Peter Watson and Massimo Campigli

When the Ensatzstab Reichsleiter Rosenberg (ERR) raided Watson’s flat at 44 Rue du Bac on 9th December 1940, one of the pictures that subsequently found its way to the repository of stolen art at the Jeu de Paume was by Campigli. The Germans gave it the title “Ruckenfigur einer Frau und zwei Akte”. It was an oil on canvas from 1928. It was one of a number of Watson’s pictures which found its way onto the famous last train of looted goods which attempted to leave Paris in August 1944 on its way to Germany, but which never left Paris because of the delaying activities of the French as the Allies approached to liberate the City. As a result the Allies captured the train and all its contents and Watson got his share back in December 1945.
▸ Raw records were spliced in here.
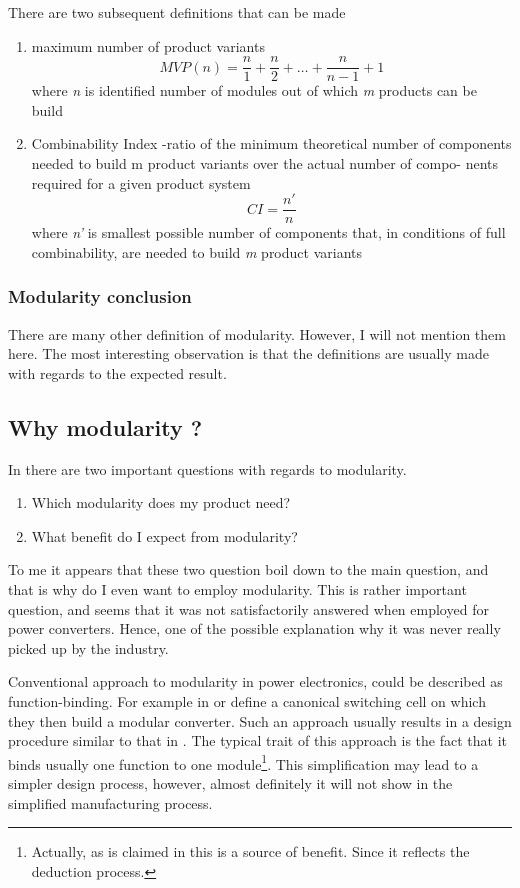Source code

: \documentclass[]{scrartcl}
\begin{document}
There are two subsequent definitions that can be made
\begin{enumerate}
	\item maximum number of product variants
	\subitem
	\begin{equation}
	MVP(n) = \frac{n}{1} + \frac{n}{2}+\ldots+\frac{n}{n-1}+1
	\end{equation}
	where \emph{n} is identified number of modules out of which \emph{m} products can be build
	\item Combinability Index -ratio of the minimum theoretical number of components needed to build m product variants over the actual number of compo- nents required for a given product system
	\subitem 
	\begin{equation}
	CI = \frac{n'}{n}
	\end{equation}
	where \emph{n'} is smallest possible number of components that, in conditions of full combinability, are needed to build \emph{m} product variants
\end{enumerate}

\subsubsection{Modularity conclusion}
There are many other definition of modularity. However, I will not mention them here. The most interesting observation is that the definitions are usually made with regards to the expected result. 

\subsection{Why modularity ?}

In \cite{Bradshaw2015} there are two important questions with regards to modularity. 
\begin{enumerate}
	\item Which modularity does my product need?
	\item What benefit do I expect from modularity?
\end{enumerate}

To me it appears that these two question boil down to the main question, and that is why do I even want to employ modularity. This is rather important question, and seems that it was not satisfactorily answered when employed for power converters. Hence, one of the possible explanation why it was never really picked up by the industry. 

Conventional approach to modularity in power electronics, could be described as function-binding. For example in \cite{Khan2007} or \cite{Kenzelmann2012} define a canonical switching cell on which they then build a modular converter. Such an approach usually results in a design procedure similar to that in \cite{Ortjohann2009}. The typical trait of this approach is the fact that it binds usually one function to one module\footnote{Actually, as is claimed in \cite{Li2006} this is a source of benefit. Since it reflects the deduction process.}. This simplification may lead to a simpler design process, however, almost definitely it will not show in the simplified manufacturing process. 
\end{document}
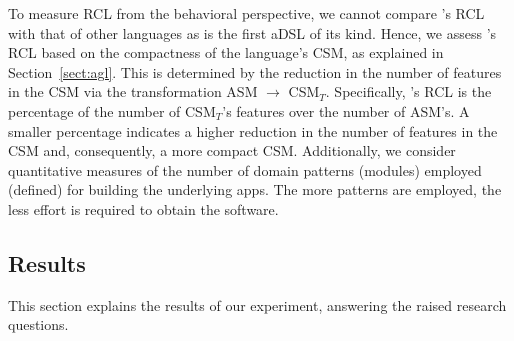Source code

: To measure RCL from the behavioral perspective, we cannot compare \agl's RCL with that of other languages as \agl is the first aDSL of its kind. Hence, we assess \agl's RCL based on the compactness of the language's CSM, as explained in Section~\ref{sect:agl}. This is determined by the reduction in the number of features in the CSM via the transformation ASM $\rightarrow$ CSM$_T$. Specifically, \agl's RCL is the percentage of the number of CSM$_T$'s features over the number of ASM's. A smaller percentage indicates a higher reduction in the number of features in the CSM and, consequently, a more compact CSM. Additionally, we consider quantitative measures of the number of domain patterns (modules) employed (defined) for building the underlying apps. The more patterns are employed, the less effort is required to obtain the software. %

\subsection{Results}
\label{subsect:results} 

This section explains the results of our experiment, answering the raised research questions.

\label{sect:eval-expressiveness}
In Venice recently I was reminded of this when I saw my first picture by Campigli. I suspect there are not many in English collections, apart from the great Estorick Collection of Italian Art in Islington. He was born in Berlin in 1895 with the name Max Ihlenfeldt, but is treated as an Italian artist as he moved to Florence at an early age and then to Paris. He died in 1971.

Did Watson know him in Paris? He almost certainly bought his picture there, between 1928 and 1939. Campigli’s first wife was Rumanian. Was there a link with Sherban Sidery, whom Watson left looking after his flat at the beginning of the War and who was also a Paris-based Rumanian?